> _WORK INSTRUCTION_: Below are several records. Retype exactly those lines running from the one with "Sistem ini memastikan" through the one with "menjadi elemen vektor.", end lines included, and no others.

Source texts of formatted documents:
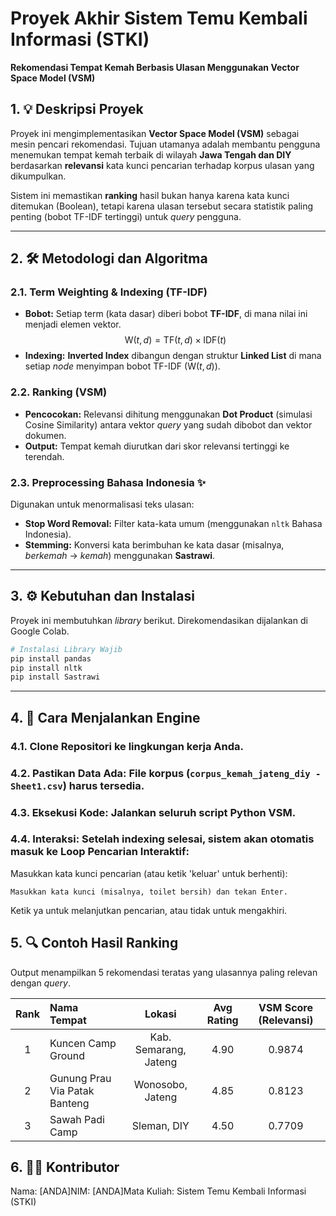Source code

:# Proyek Akhir Sistem Temu Kembali Informasi (STKI)
**Rekomendasi Tempat Kemah Berbasis Ulasan Menggunakan Vector Space Model (VSM)**

## 1. 💡 Deskripsi Proyek

Proyek ini mengimplementasikan **Vector Space Model (VSM)** sebagai mesin pencari rekomendasi. Tujuan utamanya adalah membantu pengguna menemukan tempat kemah terbaik di wilayah **Jawa Tengah dan DIY** berdasarkan **relevansi** kata kunci pencarian terhadap korpus ulasan yang dikumpulkan.

Sistem ini memastikan **ranking** hasil bukan hanya karena kata kunci ditemukan (Boolean), tetapi karena ulasan tersebut secara statistik paling penting (bobot TF-IDF tertinggi) untuk *query* pengguna.

***

## 2. 🛠️ Metodologi dan Algoritma

### 2.1. Term Weighting & Indexing (TF-IDF)

* **Bobot:** Setiap term (kata dasar) diberi bobot **TF-IDF**, di mana nilai ini menjadi elemen vektor.
    $$\text{W}(t, d) = \text{TF}(t, d) \times \text{IDF}(t)$$
* **Indexing:** **Inverted Index** dibangun dengan struktur **Linked List** di mana setiap *node* menyimpan bobot TF-IDF ($\text{W}(t, d)$).

### 2.2. Ranking (VSM)

* **Pencocokan:** Relevansi dihitung menggunakan **Dot Product** (simulasi Cosine Similarity) antara vektor *query* yang sudah dibobot dan vektor dokumen.
* **Output:** Tempat kemah diurutkan dari skor relevansi tertinggi ke terendah.

### 2.3. Preprocessing Bahasa Indonesia ✨

Digunakan untuk menormalisasi teks ulasan:
* **Stop Word Removal:** Filter kata-kata umum (menggunakan `nltk` Bahasa Indonesia).
* **Stemming:** Konversi kata berimbuhan ke kata dasar (misalnya, *berkemah* $\rightarrow$ *kemah*) menggunakan **Sastrawi**.

***

## 3. ⚙️ Kebutuhan dan Instalasi

Proyek ini membutuhkan *library* berikut. Direkomendasikan dijalankan di Google Colab.

```bash
# Instalasi Library Wajib
pip install pandas
pip install nltk
pip install Sastrawi
```

***

## 4. 🚀 Cara Menjalankan Engine

### 4.1. Clone Repositori ke lingkungan kerja Anda.
### 4.2. Pastikan Data Ada: File korpus (`corpus_kemah_jateng_diy - Sheet1.csv`) harus tersedia.
### 4.3. Eksekusi Kode: Jalankan seluruh script Python VSM.
### 4.4. Interaksi: Setelah indexing selesai, sistem akan otomatis masuk ke Loop Pencarian Interaktif:
Masukkan kata kunci pencarian (atau ketik 'keluar' untuk berhenti):
```
Masukkan kata kunci (misalnya, toilet bersih) dan tekan Enter.
```
Ketik ya untuk melanjutkan pencarian, atau tidak untuk mengakhiri.

## 5. 🔍 Contoh Hasil Ranking

Output menampilkan 5 rekomendasi teratas yang ulasannya paling relevan dengan *query*.

| Rank | Nama Tempat | Lokasi | Avg Rating | VSM Score (Relevansi) |
| :---: | :--- | :---: | :---: | :---: |
| 1 | Kuncen Camp Ground | Kab. Semarang, Jateng | 4.90 | 0.9874 |
| 2 | Gunung Prau Via Patak Banteng | Wonosobo, Jateng | 4.85 | 0.8123 |
| 3 | Sawah Padi Camp | Sleman, DIY | 4.50 | 0.7709 |

## 6. 🧑‍💻 Kontributor

Nama: [ANDA]NIM: [ANDA]Mata Kuliah: Sistem Temu Kembali Informasi (STKI)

> _SOLUTION TO THIS TASK_:
Sistem ini memastikan **ranking** hasil bukan hanya karena kata kunci ditemukan (Boolean), tetapi karena ulasan tersebut secara statistik paling penting (bobot TF-IDF tertinggi) untuk *query* pengguna.

***

## 2. 🛠️ Metodologi dan Algoritma

### 2.1. Term Weighting & Indexing (TF-IDF)

* **Bobot:** Setiap term (kata dasar) diberi bobot **TF-IDF**, di mana nilai ini menjadi elemen vektor.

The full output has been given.